Grant Signed To Improve Disaster Resilience for Herders in Mongolia
ULAANBAATAR, MONGOLIA — The Asian Development Bank (ADB) and the Government of Mongolia today signed a $3 million grant to pilot community-based approaches to disaster risk management in parts of Dornod, Gobi-Altai, Khuvsgul and Sukbaatar aimags to increase herders’ resilience to dzuds, fires, and other disasters.
The grant is funded by the Japanese government-financed Japan Fund for Poverty Reduction (JFPR), which over the past 16 years has supported projects in Mongolia dealing with poverty alleviation, community development, livelihoods, and the environment.
Signing the agreement on behalf of the Government of Mongolia was Vice Minister of Finance Kh. Bulgantuya while ADB Country Director Yolanda Fernandez Lommen signed on behalf of ADB. First Secretary Hiroshi Fukasawa from the Embassy of Japan to Mongolia witnessed the event. The Chief of the National Emergency Management Agency, the executing agency for the project, Brigadier General Badral, also participated in the event.

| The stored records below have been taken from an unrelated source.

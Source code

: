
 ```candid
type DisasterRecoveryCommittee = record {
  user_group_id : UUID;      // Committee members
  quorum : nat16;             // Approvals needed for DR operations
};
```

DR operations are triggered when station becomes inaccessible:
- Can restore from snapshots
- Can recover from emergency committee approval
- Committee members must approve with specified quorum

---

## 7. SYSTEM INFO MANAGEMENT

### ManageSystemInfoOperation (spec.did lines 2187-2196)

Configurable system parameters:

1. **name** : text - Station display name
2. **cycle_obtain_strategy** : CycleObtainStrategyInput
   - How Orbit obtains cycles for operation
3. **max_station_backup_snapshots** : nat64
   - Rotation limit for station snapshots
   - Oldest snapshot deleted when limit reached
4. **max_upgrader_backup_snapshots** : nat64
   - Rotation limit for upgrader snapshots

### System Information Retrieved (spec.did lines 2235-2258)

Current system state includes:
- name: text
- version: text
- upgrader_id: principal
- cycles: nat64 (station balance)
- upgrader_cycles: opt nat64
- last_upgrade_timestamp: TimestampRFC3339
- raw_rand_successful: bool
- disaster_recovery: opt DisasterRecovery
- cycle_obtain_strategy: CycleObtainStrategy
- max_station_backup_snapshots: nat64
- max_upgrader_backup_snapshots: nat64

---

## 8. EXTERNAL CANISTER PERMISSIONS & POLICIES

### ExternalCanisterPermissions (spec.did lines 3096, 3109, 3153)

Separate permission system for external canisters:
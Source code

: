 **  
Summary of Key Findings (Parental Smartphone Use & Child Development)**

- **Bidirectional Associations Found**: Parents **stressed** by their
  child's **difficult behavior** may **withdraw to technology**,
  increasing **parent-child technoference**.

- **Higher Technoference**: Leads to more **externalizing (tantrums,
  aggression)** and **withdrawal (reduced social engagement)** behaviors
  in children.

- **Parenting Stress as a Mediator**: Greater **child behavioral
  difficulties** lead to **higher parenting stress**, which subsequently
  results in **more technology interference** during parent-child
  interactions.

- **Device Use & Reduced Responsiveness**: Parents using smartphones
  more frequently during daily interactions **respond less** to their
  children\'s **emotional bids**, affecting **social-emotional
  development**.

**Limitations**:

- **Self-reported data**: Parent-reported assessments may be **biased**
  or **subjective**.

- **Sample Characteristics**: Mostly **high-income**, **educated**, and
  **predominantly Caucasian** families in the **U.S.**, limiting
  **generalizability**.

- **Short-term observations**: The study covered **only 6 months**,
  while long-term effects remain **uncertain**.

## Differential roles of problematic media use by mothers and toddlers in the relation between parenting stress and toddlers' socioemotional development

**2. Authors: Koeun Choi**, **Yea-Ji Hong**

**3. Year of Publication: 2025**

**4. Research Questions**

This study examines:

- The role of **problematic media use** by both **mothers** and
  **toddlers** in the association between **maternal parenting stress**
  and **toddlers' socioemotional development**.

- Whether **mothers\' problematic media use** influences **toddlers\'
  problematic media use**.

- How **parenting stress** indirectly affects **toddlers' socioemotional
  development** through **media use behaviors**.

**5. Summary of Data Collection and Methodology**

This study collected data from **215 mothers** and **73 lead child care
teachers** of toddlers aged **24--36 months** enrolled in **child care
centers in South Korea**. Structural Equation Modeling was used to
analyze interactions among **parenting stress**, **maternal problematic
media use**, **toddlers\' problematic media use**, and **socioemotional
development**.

“The Strengthening Community Resilience to Dzud and Forest and Steppe Fires Project is the first in Mongolia to introduce a bottom-up institutionalized approach for involving rural communities in disaster risk management – an undertaking that will help strengthen the capacity of herders and local disaster risk management administrations to manage risks of dzud and forest and steppe fires in some of the more vulnerable and poor areas of Mongolia,” said Ms. Fernandez. “The broad scope of this project reflects the work of the government and ADB to target key regions, sectors and beneficiaries for poverty alleviation, livelihoods, and the environment.”
An extreme climate and nomadic herding lifestyle means Mongolia faces high risk of loss of livelihood and damage to the ecosystem and environment from disasters. Dzuds and forest and steppe fires are among the most damaging natural hazards in Mongolia. Recurring dzuds and droughts over the last decade have affected much of the rural population. The 2009‒2010 dzud, for example, resulted in losses of 25% of Mongolia’s total livestock, damaging the livelihoods of 97,000 herder households. According to the UN, over 41% of Mongolia’s herder population was affected and 1.1 million livestock perished in the 2015-2016 dzud.
Fires also threaten herders and ecosystems, claiming the lives of poorly equipped firefighters, community members and livestock. Forest fires contribute to an estimated loss of 60,000 hectares of forest per annum. Steppe fires spread even quicker and wider, causing significant losses of pastureland, livestock, gers and other assets. Climate change may result in more intense and extreme weather events, increasing fire activity and decreasing the quality of fragile ecosystems and potentially resulting in more loss of life and assets.
The project responds to the Mongolian government’s need to shift towards a more holistic approach emphasizing disaster risk reduction and community engagement, as well as emergency response.
The project is expected to directly benefit 7,000 herders and soum center residents in 2,500 households, including 250 female-headed households; and indirectly benefit the wider community in target soums, with a total population of 32,000. The goal is that these pilot projects are sustainable but can be replicated and scaled up elsewhere in the country.
Established in May 2000, JFPR provides direct grant assistance to the poorest and most vulnerable groups in developing member countries of ADB while fostering long-term social and economic development.
ADB approvals for Mongolia amounted to $297.5 million in 2015, including 4 sovereign loans for $275 million, 2 project grants for $6 million, and 17 technical assistance grants for $16.5 million.
ADB, based in Manila, is dedicated to reducing poverty in Asia and the Pacific through inclusive economic growth, environmentally sustainable growth, and regional integration. Established in 1966, ADB in December 2016 will mark 50 years of development partnership in the region. It is owned by 67 members—48 from the region. In 2015, ADB assistance totaled $27.2 billion, including cofinancing of $10.7 billion.